What is the difference between 4 and 8 virtual sockets to physical sockets?
Hello Team,
What is the difference between creating an instance with *4* or *8 virtual sockets*, since the hypervisor has only *4 physical sockets*. My question is where do sockets, cores and virtual threads fit into the physical hardware. I think this question is not just related to Openstack, but with any virtualization.
My hypervisor configuration is as follows:
CPU(s): 192 Online CPU(s) list: 0-191 Thread(s) per core: 2 Core(s) per socket: 24 Socket(s): 4 NUMA node(s): 4
Do you have any documentation that I can read and understand better?
That we have a nice week!
in general the only parameter you want to align to the physical host is the number of thread
so if the phsyical host has 2 thread per physical core then its best to also do that in the vm
we generally recommend setting the number of virutal socket equal to the number of virutal numa nodes if the vm has no explict numa toploly then you should set sockets=1 else hw:cpu_sockets==hw:numa_nodes is our recomendation.
for windows in partcalar the default config generated is suboptimal as windows client only supprot 1-2 sockets and windows serverver maxes out at 4 i believe.

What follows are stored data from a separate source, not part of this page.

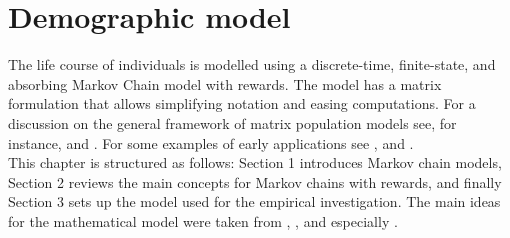 \documentclass[\main/main.tex]{subfiles}
\begin{document}
\chapter{Demographic model}

The life course of individuals is modelled using a discrete-time, finite-state, and absorbing Markov Chain model with rewards.
The model has a matrix formulation that allows simplifying notation and easing computations. For a discussion on the general framework of matrix population models see, for instance, \cite{Caswell2001} and \cite{Keyfitz2005}. For some examples of early applications see \citet{Leslie1945, Leslie1948}, \cite{Keyfitz1964} and \cite{Rogers1966}.\\

This chapter is structured as follows: Section 1 introduces Markov chain models, Section 2 reviews the main concepts for Markov chains with rewards, and finally Section 3 sets up the model used for the empirical investigation.
The main ideas for the mathematical model were taken from \cite{Caswell2006}, \cite{VanDaalen2017}, and especially \cite{Caswell2018}.







\end{document}
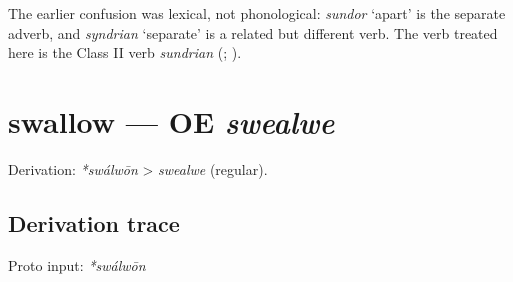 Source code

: \documentclass[
  british,
  a4paper,
  openany]{book}
\providecommand{\texorpdfstring}[2]{#1}
\begin{document}
The earlier confusion was lexical, not phonological: {\emph{sundor}}
`apart' is the separate adverb, and {\emph{syndrian}} `separate' is a
related but different verb. The verb treated here is the Class II verb
\emph{sundrian} (;
).

\section{\texorpdfstring{swallow --- OE
\emph{swealwe}}{swallow --- OE swealwe}}\label{swallow-oe-swealwe}


Derivation: \emph{*swálwōn} \textgreater{} \emph{swealwe} (regular).

\subsection{Derivation trace}\label{derivation-trace-53}

Proto input: \emph{*swálwōn}

\begingroup
\setlength{\fboxsep}{6pt}
\end{document}
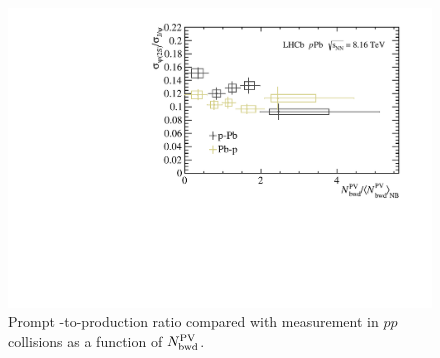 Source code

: \begin{figure}[H]
    \begin{center}
            \includegraphics[width=0.7\linewidth]{pdf/pPb/BWorkdir/Result/Norm.pdf}
    \end{center}
    \caption{Prompt \psitwos-to-\jpsi production ratio compared with measurement in $pp$ collisions as a function of $N^{\rm PV}_{\rm bwd}$.
      }
    \label{RBackpp}
\end{figure}

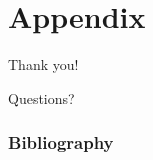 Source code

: \documentclass{beamer}
\begin{document}
\section*{Appendix}
\begin{frame}
\begin{block}{Thank you!}
\begin{center}
\Huge{Questions?}
\end{center}
\end{block}
\end{frame}

\frametitle{Bibliography}

%

\end{document}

On Mon, 2023-09-04 at 11:51 -0300, Jorge Visentini wrote:
Hello Team,
What is the difference between creating an instance with *4* or *8 virtual sockets*, since the hypervisor has only *4 physical sockets*. My question is where do sockets, cores and virtual threads fit into the physical hardware. I think this question is not just related to Openstack, but with any virtualization.
My hypervisor configuration is as follows:
CPU(s): 192 Online CPU(s) list: 0-191 Thread(s) per core: 2 Core(s) per socket: 24 Socket(s): 4 NUMA node(s): 4
Do you have any documentation that I can read and understand better?
That we have a nice week!
Yes, yes, that I understand.
I know that for example if I want to use host_passthrough then I must use cpu_sockets == numa_nodes. *My question is more conceptual, for me to understand.*
*For example:* If I have a physical host with 1 physical processor (1 socket), can I define my instance with 2, 4, 8+ sockets? I mean, is it good practice? Is it correct to define the instance with 1 socket and increase the amount of socket colors?
Not sure if I could explain my question... In short, what is the relationship between the socket, cores and virtual thread and the socket, cores and physical thread. PS: I'm not into the issue of passthrough or not.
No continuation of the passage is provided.